Re: [PATCH bpf-next 1/5] bpf: block bpf_get_[stack|stackid] on perf_event with PEBS entries

From: Andrii Nakryiko
Date: Sun Jul 12 2020 - 01:07:04 EST


On Fri, Jul 10, 2020 at 11:28 PM Song Liu <songliubraving@xxxxxx> wrote:
>
>
>
> > On Jul 10, 2020, at 8:53 PM, Andrii Nakryiko <andrii.nakryiko@xxxxxxxxx> wrote:
> >
> > On Fri, Jul 10, 2020 at 6:30 PM Song Liu <songliubraving@xxxxxx> wrote:
> >>
> >> Calling get_perf_callchain() on perf_events from PEBS entries may cause
> >> unwinder errors. To fix this issue, the callchain is fetched early. Such
> >> perf_events are marked with __PERF_SAMPLE_CALLCHAIN_EARLY.
> >>
> >> Similarly, calling bpf_get_[stack|stackid] on perf_events from PEBS may
> >> also cause unwinder errors. To fix this, block bpf_get_[stack|stackid] on
> >> these perf_events. Unfortunately, bpf verifier cannot tell whether the
> >> program will be attached to perf_event with PEBS entries. Therefore,
> >> block such programs during ioctl(PERF_EVENT_IOC_SET_BPF).
> >>
> >> Signed-off-by: Song Liu <songliubraving@xxxxxx>
> >> ---
> >
> > Perhaps it's a stupid question, but why bpf_get_stack/bpf_get_stackid
> > can't figure out automatically that they are called from
> > __PERF_SAMPLE_CALLCHAIN_EARLY perf event and use different callchain,
> > if necessary?
> >
> > It is quite suboptimal from a user experience point of view to require
> > two different BPF helpers depending on PEBS or non-PEBS perf events.
>
> I am not aware of an easy way to tell the difference in bpf_get_stack.
> But I do agree that would be much better.
>

Hm... Looking a bit more how all this is tied together in the kernel,
I think it's actually quite easy. So, for perf_event BPF program type:

1. return a special prototype for bpf_get_stack/bpf_get_stackid, which
will have this extra bit of logic for callchain.
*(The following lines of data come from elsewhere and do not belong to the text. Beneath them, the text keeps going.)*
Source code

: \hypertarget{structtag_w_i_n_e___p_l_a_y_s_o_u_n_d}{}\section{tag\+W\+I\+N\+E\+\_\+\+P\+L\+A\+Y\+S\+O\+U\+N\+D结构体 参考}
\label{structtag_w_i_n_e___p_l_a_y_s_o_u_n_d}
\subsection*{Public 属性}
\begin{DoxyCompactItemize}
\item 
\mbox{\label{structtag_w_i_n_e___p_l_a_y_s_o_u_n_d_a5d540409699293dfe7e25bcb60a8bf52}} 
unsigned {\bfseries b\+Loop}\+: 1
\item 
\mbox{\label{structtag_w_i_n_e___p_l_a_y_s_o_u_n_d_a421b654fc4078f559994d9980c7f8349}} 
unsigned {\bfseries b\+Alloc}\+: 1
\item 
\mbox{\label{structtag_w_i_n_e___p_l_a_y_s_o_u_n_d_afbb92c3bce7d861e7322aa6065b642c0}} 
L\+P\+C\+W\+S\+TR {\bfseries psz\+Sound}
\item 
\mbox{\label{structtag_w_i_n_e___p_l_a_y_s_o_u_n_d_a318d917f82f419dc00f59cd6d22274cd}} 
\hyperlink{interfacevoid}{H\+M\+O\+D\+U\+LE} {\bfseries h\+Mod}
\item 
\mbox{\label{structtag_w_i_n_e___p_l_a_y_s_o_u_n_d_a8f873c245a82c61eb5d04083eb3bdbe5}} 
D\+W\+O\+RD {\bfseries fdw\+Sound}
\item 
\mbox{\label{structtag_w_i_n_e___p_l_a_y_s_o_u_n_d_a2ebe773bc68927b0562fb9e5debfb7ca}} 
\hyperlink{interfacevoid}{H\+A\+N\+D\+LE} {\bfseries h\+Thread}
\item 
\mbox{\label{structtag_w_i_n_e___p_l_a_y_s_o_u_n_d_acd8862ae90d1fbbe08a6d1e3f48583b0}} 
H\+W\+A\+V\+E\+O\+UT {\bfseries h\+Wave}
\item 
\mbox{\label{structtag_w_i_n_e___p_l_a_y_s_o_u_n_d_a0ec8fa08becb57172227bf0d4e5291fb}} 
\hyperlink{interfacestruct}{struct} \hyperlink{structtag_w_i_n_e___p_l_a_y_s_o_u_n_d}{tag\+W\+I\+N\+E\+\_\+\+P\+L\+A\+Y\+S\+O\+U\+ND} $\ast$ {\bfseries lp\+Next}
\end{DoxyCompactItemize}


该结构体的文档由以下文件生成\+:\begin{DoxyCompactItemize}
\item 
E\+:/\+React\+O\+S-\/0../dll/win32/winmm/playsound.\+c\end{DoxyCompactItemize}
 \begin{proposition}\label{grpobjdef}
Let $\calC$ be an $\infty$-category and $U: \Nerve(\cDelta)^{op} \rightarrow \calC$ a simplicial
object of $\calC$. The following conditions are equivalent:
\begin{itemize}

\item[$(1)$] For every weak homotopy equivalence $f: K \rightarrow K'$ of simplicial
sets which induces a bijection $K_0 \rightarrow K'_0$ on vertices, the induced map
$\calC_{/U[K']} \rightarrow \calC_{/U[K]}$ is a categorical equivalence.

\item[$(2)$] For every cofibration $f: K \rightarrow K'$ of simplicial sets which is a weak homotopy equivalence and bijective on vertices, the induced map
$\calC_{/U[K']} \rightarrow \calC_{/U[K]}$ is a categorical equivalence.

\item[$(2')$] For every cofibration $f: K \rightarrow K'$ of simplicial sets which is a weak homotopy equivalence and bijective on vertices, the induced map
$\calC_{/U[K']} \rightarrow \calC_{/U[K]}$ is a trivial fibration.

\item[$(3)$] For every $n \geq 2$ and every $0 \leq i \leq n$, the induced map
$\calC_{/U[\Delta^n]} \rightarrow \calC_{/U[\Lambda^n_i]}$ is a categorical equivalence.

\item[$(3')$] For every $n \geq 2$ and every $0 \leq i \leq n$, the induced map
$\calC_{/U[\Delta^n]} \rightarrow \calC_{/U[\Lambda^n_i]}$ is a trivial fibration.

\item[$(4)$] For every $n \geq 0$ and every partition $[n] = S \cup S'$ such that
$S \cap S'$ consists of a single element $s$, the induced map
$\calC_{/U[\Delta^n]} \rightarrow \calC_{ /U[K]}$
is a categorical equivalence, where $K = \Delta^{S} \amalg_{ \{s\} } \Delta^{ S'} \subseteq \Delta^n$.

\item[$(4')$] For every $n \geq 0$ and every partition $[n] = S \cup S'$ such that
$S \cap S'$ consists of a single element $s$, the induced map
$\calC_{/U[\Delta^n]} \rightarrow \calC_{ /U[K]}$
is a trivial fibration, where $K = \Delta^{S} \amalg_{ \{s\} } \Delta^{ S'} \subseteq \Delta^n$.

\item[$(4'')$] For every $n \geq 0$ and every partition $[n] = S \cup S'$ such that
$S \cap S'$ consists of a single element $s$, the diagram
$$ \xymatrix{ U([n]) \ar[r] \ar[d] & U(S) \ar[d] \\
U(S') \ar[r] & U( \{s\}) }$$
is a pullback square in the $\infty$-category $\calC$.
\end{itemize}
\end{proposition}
All other program
types with access to bpf_get_stack/bpf_get_stackid should use the
current one, probably.
2. For that special program, just like for bpf_read_branch_records(),
we know that context is actually `struct bpf_perf_event_data_kern *`,
and it has pt_regs, perf_sample_data and perf_event itself.
3. With that, it seems like you'll have everything you need to
automatically choose a proper callchain.

All this absolutely transparently to the BPF program.

Am I missing something?

> Thanks,
> Song